扫尘之后,很快便迎来了小年,“腊月二十三,灶王爷上天。”小时候的农村,很多人家灶台后都有两位老神仙,年初时穿红着绿、面色明朗,到了腊月二十三,饱尝了近一年的烟火气,容颜难免有些沧桑、暗沉,但也更增加了神秘感。大人们叮嘱了一年:当着神明,不要胡说八道、胆大妄言。今天,这两位记录了一家人一年言行的老神仙就要“上天言好事”了,为了他日“回宫降吉祥”,这送行的仪式是万万不能少的。我印象里关于辞灶的仪式和习俗并不是我们家的,而是听长辈讲和电视剧里看来的。
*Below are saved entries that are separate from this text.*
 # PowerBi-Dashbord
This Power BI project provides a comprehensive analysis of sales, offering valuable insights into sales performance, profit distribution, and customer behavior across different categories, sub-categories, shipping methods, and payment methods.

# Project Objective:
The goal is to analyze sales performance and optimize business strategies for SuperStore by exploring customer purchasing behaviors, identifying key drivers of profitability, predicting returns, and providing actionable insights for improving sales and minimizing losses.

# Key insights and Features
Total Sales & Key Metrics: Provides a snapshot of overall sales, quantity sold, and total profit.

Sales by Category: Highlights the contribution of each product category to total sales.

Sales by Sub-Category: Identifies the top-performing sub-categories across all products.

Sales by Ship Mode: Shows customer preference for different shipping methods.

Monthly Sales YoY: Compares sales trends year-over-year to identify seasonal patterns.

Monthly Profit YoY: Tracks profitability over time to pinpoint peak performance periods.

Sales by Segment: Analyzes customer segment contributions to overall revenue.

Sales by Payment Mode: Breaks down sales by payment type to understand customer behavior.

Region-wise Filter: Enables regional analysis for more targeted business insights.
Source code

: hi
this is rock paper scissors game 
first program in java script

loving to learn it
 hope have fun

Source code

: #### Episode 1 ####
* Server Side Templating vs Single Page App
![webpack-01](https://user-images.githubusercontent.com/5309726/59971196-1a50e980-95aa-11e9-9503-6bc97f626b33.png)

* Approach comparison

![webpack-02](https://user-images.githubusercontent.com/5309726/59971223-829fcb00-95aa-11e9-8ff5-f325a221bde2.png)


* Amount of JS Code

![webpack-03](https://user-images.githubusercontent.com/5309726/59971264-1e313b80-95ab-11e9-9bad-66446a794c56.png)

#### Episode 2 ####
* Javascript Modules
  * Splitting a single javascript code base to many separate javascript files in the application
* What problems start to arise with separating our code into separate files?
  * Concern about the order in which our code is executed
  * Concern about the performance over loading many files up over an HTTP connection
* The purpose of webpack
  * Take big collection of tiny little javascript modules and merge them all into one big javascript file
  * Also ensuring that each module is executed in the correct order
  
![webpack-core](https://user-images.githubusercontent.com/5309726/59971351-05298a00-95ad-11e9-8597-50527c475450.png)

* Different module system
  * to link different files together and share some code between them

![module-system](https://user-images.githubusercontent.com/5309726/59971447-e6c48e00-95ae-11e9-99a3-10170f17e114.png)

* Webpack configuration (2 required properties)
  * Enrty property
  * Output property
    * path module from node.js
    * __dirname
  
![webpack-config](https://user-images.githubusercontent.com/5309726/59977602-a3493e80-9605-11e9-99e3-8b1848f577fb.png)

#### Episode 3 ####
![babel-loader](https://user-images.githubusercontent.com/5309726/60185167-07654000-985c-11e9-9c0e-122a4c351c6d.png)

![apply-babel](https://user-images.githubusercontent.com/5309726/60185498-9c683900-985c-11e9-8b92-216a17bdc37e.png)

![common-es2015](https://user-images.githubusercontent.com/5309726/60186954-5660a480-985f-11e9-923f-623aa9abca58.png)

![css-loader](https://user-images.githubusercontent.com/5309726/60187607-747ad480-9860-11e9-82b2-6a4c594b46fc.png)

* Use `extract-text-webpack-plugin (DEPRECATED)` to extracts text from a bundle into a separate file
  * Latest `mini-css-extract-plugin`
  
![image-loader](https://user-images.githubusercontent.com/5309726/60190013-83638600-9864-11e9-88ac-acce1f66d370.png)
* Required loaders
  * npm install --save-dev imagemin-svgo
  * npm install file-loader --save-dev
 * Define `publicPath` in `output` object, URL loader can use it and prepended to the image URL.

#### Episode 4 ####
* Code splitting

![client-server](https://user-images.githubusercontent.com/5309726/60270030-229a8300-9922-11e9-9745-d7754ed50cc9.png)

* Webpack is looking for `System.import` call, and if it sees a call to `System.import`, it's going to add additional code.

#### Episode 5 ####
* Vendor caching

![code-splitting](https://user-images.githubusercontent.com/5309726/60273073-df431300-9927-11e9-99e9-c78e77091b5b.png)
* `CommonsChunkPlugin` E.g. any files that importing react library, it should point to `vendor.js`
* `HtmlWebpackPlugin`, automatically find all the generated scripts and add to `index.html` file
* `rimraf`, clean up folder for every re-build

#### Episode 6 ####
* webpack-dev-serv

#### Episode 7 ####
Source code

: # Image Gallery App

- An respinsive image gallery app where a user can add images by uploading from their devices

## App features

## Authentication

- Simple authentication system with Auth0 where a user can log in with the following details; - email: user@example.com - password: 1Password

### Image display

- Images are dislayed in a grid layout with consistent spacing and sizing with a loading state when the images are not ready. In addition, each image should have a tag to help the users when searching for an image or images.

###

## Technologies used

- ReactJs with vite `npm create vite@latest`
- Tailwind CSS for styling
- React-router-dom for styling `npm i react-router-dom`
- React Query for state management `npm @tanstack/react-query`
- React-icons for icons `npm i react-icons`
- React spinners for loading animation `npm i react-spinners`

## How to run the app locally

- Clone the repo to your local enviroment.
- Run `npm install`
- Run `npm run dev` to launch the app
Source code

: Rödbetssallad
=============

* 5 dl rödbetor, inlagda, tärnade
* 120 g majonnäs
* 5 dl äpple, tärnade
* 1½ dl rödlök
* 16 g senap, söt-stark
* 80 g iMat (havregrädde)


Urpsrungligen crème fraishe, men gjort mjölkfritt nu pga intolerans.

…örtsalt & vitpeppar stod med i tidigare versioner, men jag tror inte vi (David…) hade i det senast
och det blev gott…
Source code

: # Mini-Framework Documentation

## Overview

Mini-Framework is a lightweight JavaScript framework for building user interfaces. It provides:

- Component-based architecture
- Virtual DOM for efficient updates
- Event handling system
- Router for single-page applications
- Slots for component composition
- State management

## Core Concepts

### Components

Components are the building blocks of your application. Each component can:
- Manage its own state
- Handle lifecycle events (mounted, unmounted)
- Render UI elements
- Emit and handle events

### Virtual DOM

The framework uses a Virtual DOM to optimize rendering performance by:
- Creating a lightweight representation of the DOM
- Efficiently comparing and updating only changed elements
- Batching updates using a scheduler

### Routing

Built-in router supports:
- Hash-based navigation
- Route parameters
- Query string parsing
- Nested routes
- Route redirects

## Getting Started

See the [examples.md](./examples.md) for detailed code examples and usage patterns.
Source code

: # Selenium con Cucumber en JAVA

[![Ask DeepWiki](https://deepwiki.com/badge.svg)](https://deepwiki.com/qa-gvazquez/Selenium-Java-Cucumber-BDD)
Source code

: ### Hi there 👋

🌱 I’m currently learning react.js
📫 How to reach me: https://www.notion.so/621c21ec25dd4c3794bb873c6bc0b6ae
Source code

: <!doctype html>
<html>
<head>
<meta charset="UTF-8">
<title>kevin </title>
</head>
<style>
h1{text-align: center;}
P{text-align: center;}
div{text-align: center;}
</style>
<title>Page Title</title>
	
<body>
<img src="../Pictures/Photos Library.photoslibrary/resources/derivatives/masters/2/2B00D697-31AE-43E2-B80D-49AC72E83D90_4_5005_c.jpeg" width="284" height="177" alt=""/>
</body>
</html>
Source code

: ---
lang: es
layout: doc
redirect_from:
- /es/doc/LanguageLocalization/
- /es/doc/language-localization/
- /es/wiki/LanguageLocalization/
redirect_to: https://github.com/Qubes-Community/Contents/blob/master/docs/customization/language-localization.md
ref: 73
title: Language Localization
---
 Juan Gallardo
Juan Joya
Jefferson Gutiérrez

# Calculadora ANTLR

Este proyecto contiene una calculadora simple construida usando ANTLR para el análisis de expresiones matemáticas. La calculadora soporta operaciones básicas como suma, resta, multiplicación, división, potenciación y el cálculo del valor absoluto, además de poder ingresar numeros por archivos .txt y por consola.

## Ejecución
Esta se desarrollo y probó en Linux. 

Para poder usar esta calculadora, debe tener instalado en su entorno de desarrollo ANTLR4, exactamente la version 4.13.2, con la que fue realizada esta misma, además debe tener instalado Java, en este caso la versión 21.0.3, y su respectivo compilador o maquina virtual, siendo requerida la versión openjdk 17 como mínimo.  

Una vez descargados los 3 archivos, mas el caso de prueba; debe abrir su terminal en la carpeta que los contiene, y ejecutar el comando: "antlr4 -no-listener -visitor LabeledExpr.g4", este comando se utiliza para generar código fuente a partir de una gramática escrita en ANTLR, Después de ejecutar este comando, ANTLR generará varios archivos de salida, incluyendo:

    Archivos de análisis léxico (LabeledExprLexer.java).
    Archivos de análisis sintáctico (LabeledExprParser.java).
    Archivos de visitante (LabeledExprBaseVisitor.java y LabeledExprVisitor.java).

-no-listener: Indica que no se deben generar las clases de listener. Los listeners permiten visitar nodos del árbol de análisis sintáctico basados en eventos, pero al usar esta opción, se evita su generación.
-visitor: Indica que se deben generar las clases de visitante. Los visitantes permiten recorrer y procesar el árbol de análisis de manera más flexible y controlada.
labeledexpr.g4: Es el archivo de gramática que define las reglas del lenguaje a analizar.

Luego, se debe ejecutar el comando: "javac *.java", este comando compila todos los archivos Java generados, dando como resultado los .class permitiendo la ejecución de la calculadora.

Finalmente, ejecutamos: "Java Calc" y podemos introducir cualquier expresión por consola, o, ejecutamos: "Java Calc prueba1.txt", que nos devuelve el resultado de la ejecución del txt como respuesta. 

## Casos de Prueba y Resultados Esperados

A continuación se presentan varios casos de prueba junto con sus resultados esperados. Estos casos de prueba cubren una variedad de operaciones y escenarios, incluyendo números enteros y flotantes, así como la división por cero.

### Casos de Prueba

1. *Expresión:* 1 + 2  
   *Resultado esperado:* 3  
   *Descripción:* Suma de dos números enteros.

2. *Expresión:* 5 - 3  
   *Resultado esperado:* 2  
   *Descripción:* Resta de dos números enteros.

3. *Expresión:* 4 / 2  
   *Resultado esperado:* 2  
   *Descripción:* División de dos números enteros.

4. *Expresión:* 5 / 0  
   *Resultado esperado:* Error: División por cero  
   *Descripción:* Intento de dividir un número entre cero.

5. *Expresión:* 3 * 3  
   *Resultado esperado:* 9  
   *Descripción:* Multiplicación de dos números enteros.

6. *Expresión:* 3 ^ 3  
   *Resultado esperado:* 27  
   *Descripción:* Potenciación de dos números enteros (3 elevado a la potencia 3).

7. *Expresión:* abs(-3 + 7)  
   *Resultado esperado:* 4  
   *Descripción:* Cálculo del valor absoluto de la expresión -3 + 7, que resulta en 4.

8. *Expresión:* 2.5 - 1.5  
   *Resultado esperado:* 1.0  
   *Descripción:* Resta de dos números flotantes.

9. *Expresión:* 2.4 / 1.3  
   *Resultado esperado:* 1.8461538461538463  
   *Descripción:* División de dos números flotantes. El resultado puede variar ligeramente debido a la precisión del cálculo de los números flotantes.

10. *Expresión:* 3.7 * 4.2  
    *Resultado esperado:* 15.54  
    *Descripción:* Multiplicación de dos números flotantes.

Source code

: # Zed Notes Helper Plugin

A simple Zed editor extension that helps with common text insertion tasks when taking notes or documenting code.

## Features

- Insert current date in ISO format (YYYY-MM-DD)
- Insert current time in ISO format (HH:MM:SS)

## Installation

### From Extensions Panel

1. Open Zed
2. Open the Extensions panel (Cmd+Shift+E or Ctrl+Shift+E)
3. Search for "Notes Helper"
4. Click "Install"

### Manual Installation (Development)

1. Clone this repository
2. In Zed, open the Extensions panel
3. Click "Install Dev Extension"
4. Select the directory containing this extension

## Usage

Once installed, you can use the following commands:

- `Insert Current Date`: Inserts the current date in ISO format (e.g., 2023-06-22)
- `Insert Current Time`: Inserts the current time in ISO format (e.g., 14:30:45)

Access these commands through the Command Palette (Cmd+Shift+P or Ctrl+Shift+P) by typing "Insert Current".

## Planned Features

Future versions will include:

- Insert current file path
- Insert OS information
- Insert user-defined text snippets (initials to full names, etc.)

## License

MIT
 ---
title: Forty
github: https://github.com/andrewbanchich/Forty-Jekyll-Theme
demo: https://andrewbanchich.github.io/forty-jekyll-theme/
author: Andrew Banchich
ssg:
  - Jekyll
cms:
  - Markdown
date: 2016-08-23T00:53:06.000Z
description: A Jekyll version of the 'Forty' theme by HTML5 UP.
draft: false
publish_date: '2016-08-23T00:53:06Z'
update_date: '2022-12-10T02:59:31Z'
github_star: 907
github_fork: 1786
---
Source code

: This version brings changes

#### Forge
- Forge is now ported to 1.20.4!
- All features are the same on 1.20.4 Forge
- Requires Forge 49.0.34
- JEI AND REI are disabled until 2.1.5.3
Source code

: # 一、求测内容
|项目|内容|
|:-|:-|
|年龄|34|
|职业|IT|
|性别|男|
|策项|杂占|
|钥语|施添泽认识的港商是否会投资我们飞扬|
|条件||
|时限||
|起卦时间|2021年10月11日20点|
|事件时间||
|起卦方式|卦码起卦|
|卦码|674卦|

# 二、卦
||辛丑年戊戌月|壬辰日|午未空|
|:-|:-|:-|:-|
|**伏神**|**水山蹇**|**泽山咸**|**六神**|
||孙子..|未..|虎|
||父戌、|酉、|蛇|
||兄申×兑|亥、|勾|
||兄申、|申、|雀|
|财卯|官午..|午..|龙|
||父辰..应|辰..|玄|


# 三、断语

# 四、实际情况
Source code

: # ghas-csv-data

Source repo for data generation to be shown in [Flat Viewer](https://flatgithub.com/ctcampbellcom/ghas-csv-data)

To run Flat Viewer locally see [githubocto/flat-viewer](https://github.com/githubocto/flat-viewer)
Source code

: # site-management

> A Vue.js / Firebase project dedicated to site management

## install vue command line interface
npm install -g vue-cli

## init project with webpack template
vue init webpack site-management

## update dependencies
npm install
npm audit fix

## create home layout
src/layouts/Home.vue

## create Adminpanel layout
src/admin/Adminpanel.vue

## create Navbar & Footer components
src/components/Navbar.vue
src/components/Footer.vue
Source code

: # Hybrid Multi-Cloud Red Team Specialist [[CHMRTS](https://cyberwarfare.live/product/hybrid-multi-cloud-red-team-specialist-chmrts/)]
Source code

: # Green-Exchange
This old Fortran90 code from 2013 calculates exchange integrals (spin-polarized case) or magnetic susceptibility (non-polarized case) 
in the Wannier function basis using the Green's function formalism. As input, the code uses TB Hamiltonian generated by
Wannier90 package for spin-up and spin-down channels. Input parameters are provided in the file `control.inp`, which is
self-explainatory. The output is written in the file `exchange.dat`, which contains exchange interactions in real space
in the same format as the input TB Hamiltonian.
妈妈其实也不太懂辞灶,她只记得小时候,舅舅辞灶会念一长串祝祷词:“灶王爷,本姓张 ,骑着马,挎着枪,捎着糖瓜作干粮……多说好,少说歹,大年三十再回来。”然后,烧画像,送走。

电视剧《小井胡同》里有一段老北京辞灶的戏,有一位根本不信神佛的大叔,妻子让他去送灶王爷上天——找个没人的地方把灶王爷画像烧了。他满心不高兴,对灶王爷根本就不屑——那时哪有什么好日子,一年年的,还得对它恭恭敬敬!于是躲到一个媳妇看不到的地方,用根木棍把灶王爷画像往墙上一杵,先劈头盖脸地把灶王爷数落了一番!然后一把火点着,棍子一抬:走你!让灶王爷随风而去。当时看这一段,觉得特别有趣。还有侯宝林先生说相声,老太太们忌讳多,辞灶之后,还得买新的灶王爷画像,年轻人看着新鲜:“大娘,您这灶王爷多少钱买的?”老太太不高兴:“年轻人不会说话,灶王爷能说买吗?那对灶王爷不尊敬,那得说‘请’。”“那您多少钱请的?”“嗨,别提了,就这么一个玩意儿,八毛!”詼谐幽默中,透着心酸和无奈。大人们的虔诚,带来孩子们的福利——“二十三,糖瓜粘”,只不过那麦芽糖有时真的太黏牙,看着孩子们呲牙咧嘴地和糖瓜纠缠,大人们开心地打趣:这灶王爷的嘴一定是粘牢了……看着孩子们呲牙咧嘴地和糖瓜纠缠,大人们开心地打趣:这灶王爷的嘴一定是粘牢了……除了糖瓜,人们还用年糕来粘灶王爷的嘴——黄米或糯米的粉(北方早年多用黄米),和好、加枣,做成窝头状,垫上白菜叶(为了不粘在屉布上),上锅蒸熟,香甜黏糯,除了“粘”之外,还寄寓着“年年高”的美好期盼。

除夕

二 十 四、二十五一般可以准备买豆腐、炸丸子,到二十七八,就准备杀鸡宰羊,撂猪撂牛了,我们这边有很多人把“杀”说成“撂”,尤其对块头比较大的牲畜。我猜也是避讳,毕竟打打杀杀不吉利。主妇们开始准备做面食,有厨艺的男人们准备“八大碗”(也叫“老席”,有丸子、红白肉、卷煎等七荤一素,八碗菜),女人们也有会做的,但往往还是得大厨们指挥,因为有的工序还是比较复杂的,像红肉白肉和卷煎等,都需调味上色,又炸又蒸。女人们主要负责蒸面食,馒头、面花总要蒸上几锅,上供的馒头还要放上红枣,结结实实冻到南墙根下的陶缸里,过年期间无论自己吃还是来客人就都省事了。做面食,有讲究:面要发得好、醒得足,柴要硬、蒸气上得要足;开锅后,所有的馒头花卷包子面花都以白白胖胖、宣宣腾腾为好,这叫蒸蒸日上。新出锅的馒头面花最好吃,小孩子都能啥都不搭口地吃一个!三十早晨和中午的饭就按各家自己的讲例了,有早晨吃饺子、中午吃米饭炖肉的,现在也有很多人家中午吃涮羊肉。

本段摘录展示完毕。